Как ни был потрясен полковник дамской истерикой, он все же не мог не задать себе вполне логичный вопрос: откуда Плевицкой известно, что Скоблина в чем-то подозревают? Может быть, она даже знает, в чем именно? Опять же — откуда?!

Мацылев уехал в штаб. Надежда Васильевна съездила в Озуар-ля-Феррьер, собрала все деньги и вернулась в Париж. Она целый день ходила по улицам, словно искала мужа. Она не знала, что ночью Скоблин приходил к своему однополчанину Кривошеину, занял у него двести франков (его деньги остались в отеле), а потом исчез. Исчез бесследно!

Наутро руководство РОВСа заявило в полицию об исчезновении своего лидера. И немедленно с шапкой «Загадочное исчезновение русского генерала!» вышли все французские газеты.

Тем временем два полицейских инспектора допрашивали Надежду Васильевну в ее номере в «Паксе». Допрашивали очень осторожно и любезно: боже упаси заподозрить ее в чем-то неблаговидном! Полицейские только хотели знать, как провели супруги прошлый день, где и в какое время были. Плевицкая перечислила все по часам и минутам. Выходило, что Скоблин постоянно находился с ней. Но стоило перепроверить эти показания в отеле, а потом и у хозяина магазина «Каролина», как начались нестыковки, которые свидетельствовали: Плевицкая пыталась подтасовать факты так, чтобы выгородить мужа. Самым смешным было ее упорство: Николай-де Владимирович ждал ее в машине около «Каролины», в то время как Эпштейн клялся, что машины там не было! При элементарном сопоставлении времени получалось, что у Скоблина вполне была возможность принять участие в похищении Миллера.

И все же смутные подозрения против Плевицкой не слишком-то занимали французскую полицию, ее отпустили после допроса домой. Она ходила по знакомым, плакала, у кого-то даже упала в обморок… Потом Леонид Райгородский, родственник друга Плевицкой Эйтингтона, повез Надежду Васильевну по ее просьбе к церкви Отей и стал там свидетелем очень странного разговора.

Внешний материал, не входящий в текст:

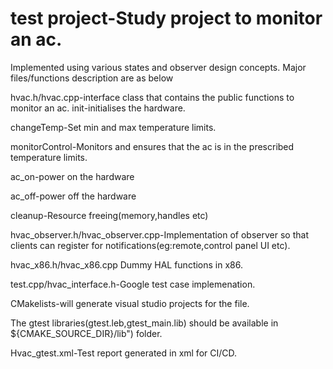 # test project-Study project to monitor an ac.

Implemented using various states and observer design concepts.
Major files/functions description are as below


hvac.h/hvac.cpp-interface class that contains the public functions to monitor an ac.
  init-initialises the hardware.
  
  changeTemp-Set min and max temperature limits.
  
  monitorControl-Monitors and ensures that the ac is in the prescribed temperature limits.
  
  ac_on-power on the hardware
  
  ac_off-power off the hardware
  
 cleanup-Resource freeing(memory,handles etc)
 
hvac_observer.h/hvac_observer.cpp-Implementation of observer so that clients can register for notifications(eg:remote,control panel UI etc).

hvac_x86.h/hvac_x86.cpp Dummy HAL functions in x86.

test.cpp/hvac_interface.h-Google test case implemenation.


CMakelists-will generate visual studio projects for the file.

The gtest libraries(gtest.leb,gtest_main.lib) should be available in ${CMAKE_SOURCE_DIR}/lib") folder.


Hvac_gtest.xml-Test report generated in xml for CI/CD.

Плевицкая вышла из автомобиля, и к ней подошли двое мужчин. Они о чем-то быстро переговорили, и до Райгородского долетели слова:

— Не волнуйтесь, Надежда Васильевна. Все будет хорошо. А Россия вам этого не забудет!

Дело показалось Райгородскому до того нечисто, что он поскорей отвез Плевицкую в общество галлиполийцев, где она снова начала твердить, что не знает и не понимает ровно ничего, что в отчаянии от того, что пропал Николай…

Ее отчаяние было непритворным. А еще непритворным был страх. И это был не только страх за мужа, но и за себя. Еще вчера ей сочувствовали бы господа офицеры, обожествлявшие ее талант. Однако сегодня они уже кое-что узнали о роли Скоблина в странной истории с исчезновением Миллера, и после этого отношение их к генералу и его жене (вспомним, все считали, что Скоблин под каблуком у жены и шагу без нее не ступит!) резко изменилось.